Put the money in a separate account. If you’re using your loan funds to cover ongoing operational expenses and purchases, you might want to place the money somewhere other than your primary business checking account.
Essentially pretending the money isn’t there, and only transferring money as you need it, will prevent you from overspending, said Levi King, CEO and co-founder of business credit and financing company Nav (formerly Creditera).
“If you have to transfer money from one account to another — especially if it’s with different banks — you’ll think long and hard before you make that decision,” King said.
Set up automatic loan payments. Late or missed payments on your loan can really hurt your credit score, and make it more difficult for you to borrow money in the future. One way to ensure you stay on top of your loan repayment is by setting up automatic debits. Most lenders have an online banking system that allows you to do this, and as long as you know you’ll have the funds each month to make the payments, it will save you the hassle of manually moving your money around.
“[Auto-debit] helps ensure timely repayment and is one less thing for a small business owner to worry about,” said Mollie Gawronski, head of small business segment strategy for BMO Harris Bank. “In some cases, [banks can] offer better terms for customers who do that.”
Continue cutting costs and planning your budget.
Don’t let that large bank-account balance go to your head: In the long run, continuing to save money, trim your budget and plan for your business’s future, even though you now have the funds to cover your expenses, will ensure you’re prepared for a financial emergency.
“Don’t assume that once you’ve got funding, you are all set,” King said. “Another big opportunity or problem can present itself tomorrow.
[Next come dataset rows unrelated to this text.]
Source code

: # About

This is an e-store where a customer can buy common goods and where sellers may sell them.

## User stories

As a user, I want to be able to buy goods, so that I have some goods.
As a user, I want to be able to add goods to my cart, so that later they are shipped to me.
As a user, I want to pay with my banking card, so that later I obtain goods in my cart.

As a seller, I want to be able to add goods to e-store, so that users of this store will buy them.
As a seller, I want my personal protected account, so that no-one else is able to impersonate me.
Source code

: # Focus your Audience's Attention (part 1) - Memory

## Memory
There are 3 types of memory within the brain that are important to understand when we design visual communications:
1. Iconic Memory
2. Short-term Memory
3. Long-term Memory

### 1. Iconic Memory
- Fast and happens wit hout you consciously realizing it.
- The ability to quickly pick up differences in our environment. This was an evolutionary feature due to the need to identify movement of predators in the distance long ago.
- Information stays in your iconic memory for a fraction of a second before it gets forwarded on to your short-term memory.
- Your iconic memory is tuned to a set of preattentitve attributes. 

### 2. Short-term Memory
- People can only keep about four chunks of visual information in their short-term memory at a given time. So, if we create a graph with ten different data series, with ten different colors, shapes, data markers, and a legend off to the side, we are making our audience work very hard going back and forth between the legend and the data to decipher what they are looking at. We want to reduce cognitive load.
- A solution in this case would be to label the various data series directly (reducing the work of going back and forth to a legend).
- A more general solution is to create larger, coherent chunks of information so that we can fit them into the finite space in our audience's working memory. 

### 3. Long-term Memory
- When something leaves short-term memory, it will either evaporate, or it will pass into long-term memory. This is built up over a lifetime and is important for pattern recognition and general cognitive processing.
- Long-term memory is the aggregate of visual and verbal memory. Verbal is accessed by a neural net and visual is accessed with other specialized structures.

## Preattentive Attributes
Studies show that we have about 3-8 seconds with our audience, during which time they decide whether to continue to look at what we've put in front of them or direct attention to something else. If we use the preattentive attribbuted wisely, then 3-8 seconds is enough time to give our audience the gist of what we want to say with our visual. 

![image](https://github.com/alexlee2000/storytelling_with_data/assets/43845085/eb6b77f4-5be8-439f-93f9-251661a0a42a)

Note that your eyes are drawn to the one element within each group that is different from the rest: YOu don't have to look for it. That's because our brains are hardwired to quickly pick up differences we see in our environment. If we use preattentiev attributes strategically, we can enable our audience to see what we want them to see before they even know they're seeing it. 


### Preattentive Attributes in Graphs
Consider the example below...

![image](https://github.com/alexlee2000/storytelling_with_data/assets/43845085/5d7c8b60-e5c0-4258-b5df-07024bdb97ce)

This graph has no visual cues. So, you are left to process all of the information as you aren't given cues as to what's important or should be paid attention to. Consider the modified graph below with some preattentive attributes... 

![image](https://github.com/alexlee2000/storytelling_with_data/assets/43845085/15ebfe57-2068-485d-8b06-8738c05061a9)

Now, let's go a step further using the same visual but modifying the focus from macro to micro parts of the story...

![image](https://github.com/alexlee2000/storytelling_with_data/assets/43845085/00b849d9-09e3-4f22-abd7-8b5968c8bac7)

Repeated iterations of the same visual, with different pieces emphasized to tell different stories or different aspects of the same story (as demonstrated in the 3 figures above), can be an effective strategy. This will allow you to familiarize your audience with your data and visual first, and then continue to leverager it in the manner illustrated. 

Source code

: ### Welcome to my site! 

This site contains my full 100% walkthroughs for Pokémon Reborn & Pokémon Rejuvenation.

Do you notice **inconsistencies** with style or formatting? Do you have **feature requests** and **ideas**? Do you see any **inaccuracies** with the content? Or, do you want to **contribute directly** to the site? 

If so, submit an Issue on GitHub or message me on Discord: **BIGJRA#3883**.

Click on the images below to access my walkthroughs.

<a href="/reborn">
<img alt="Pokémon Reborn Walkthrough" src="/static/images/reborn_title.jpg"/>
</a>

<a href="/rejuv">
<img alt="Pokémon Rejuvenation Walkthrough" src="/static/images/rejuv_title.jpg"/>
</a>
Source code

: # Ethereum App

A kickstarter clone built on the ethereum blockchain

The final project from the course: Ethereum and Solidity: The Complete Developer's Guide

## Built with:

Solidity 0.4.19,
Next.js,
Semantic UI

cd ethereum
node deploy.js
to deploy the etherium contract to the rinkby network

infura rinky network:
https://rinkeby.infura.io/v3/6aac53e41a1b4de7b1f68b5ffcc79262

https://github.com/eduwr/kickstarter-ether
Always be anticipating future funding needs, and look for opportunities to lower the cost of existing loans by refinancing for example.
Stephen Sheinbaum, founder of financial technology company Bizfi, noted that putting certain expenses like utilities on an equal payment plan, or looking into vendor discounts or early payoff plans can help you better manage your cash flow.
“Whatever savings you generate should go into your reserves,” Sheinbaum said.
Money mistakes to avoid
Spending just because you can. There are probably at least a dozen small expenses your new loan funds could help cover. You have a plan for the bulk of that money, and you may think spending $50 here or $100 there won’t throw off your financial strategy too much. However, those little costs add up, and before you know it, you could find yourself back in the position of being short on cash.
“Create good operational controls and checks and balances for cash monitoring and authority for release of funds,” Finkelstein said. “It is tempting, with an influx of cash, to add fixed costs, but many times this is not optimal.”
King agreed, and noted that any plans to spend the money should be run by someone else first, like your accountant or financial manager.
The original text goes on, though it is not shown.